Christian,

Thank you for the tips -- I certainly googled my eyes out for a good while
before asking -- maybe my google-fu wasn't too good last night.

> I love using IB, alas with just one port per host you're likely best off
> ignoring it, unless you have a converged network/switches that can make
> use of it (or run it in Ethernet mode).

I've always heard people speak fondly of IB, but I've honestly never dealt
with it. I'm mostly a network guy at heart, so I'm perfectly comfortable
aggregating 10GB/s connections till the cows come home. What are some of
the virtues of IB, over ethernet? (not ethernet over IB)
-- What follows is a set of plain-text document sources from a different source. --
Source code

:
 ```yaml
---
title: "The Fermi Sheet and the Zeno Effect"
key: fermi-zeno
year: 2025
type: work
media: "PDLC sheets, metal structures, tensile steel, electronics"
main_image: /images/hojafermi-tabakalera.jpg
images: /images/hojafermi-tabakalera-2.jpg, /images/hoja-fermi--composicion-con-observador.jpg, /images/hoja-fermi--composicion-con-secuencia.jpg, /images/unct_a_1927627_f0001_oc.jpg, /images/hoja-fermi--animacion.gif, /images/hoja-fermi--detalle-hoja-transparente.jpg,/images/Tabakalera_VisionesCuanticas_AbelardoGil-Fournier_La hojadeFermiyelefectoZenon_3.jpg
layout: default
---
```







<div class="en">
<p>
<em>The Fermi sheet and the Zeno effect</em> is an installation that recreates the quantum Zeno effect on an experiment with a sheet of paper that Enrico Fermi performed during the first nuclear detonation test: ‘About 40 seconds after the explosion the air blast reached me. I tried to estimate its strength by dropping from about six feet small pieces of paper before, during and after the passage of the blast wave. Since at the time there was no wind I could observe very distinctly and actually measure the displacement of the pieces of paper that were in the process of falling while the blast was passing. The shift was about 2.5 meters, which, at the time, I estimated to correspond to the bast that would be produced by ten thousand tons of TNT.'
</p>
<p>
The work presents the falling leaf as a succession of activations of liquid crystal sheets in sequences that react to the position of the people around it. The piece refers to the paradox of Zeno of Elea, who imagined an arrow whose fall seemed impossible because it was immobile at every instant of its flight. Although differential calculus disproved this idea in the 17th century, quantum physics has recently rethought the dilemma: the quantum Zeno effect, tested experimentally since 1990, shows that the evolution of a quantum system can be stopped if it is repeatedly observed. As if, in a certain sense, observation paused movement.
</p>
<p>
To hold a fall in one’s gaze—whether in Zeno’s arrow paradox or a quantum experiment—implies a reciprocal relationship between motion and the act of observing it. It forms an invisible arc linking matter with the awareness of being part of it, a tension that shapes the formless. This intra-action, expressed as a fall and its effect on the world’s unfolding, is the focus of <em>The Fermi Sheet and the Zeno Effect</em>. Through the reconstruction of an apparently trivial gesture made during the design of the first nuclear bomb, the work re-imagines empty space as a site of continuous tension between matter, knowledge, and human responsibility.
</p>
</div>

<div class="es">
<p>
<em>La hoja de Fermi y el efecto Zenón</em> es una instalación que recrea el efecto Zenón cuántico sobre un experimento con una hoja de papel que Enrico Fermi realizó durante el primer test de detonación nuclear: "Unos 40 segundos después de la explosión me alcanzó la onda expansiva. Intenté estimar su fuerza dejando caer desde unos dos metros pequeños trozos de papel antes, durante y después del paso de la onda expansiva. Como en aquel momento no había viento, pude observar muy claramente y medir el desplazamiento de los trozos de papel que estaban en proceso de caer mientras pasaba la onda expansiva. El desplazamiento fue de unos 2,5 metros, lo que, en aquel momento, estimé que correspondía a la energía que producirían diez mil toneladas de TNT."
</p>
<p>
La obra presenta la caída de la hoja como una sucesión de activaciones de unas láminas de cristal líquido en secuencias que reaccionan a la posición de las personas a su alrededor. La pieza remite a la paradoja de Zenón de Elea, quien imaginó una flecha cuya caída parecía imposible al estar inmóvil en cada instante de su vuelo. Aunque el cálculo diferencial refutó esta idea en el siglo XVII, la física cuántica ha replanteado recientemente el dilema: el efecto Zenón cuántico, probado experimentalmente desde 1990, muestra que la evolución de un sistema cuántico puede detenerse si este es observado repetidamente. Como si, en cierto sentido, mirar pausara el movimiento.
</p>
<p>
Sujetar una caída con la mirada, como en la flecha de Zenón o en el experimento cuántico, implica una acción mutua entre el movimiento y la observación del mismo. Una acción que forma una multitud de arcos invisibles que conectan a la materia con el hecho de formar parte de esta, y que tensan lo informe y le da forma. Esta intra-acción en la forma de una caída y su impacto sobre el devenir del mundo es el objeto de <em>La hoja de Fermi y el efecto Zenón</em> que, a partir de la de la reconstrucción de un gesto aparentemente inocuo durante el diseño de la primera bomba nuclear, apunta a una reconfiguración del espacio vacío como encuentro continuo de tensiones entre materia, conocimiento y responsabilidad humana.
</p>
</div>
> Bluestore doesn't have journals per se and unless you're going to wait for
> Luminous I wouldn't recommend using Bluestore in production.
> Hell, I won't be using it any time soon, but anything pre L sounds
> like outright channeling Murphy to smite you

I do like to play with fire often, but not normally with other people's
data. I suppose I will stay away from Bluestore for now, unless Luminous is
released within the next few weeks. I am using it on  Kraken in my small
test-cluster so far without a visit from Murphy.

> That said, what SSD is it?
> Bluestore WAL needs are rather small.
> OTOH, a single SSD isn't something I'd recommend either, SPOF and all.

> I'm guessing you have no budget to improve on that gift horse?

It's a Micron 1100 256Gb, rated for 120TBW, which works out to about
100GB/day for 3 years, so not even .5DWPD. I doubt it has the endurance to
journal 36 1TB drives.

I do have some room in the budget, and NVMe journals have been on the back
of my mind. These servers have 6 PCIe x8 slots in them, so tons of room.
But then I'm going to get asked about a cache tier, which everyone seems to
think is the holy grail (and probably would be, if they could 'just work')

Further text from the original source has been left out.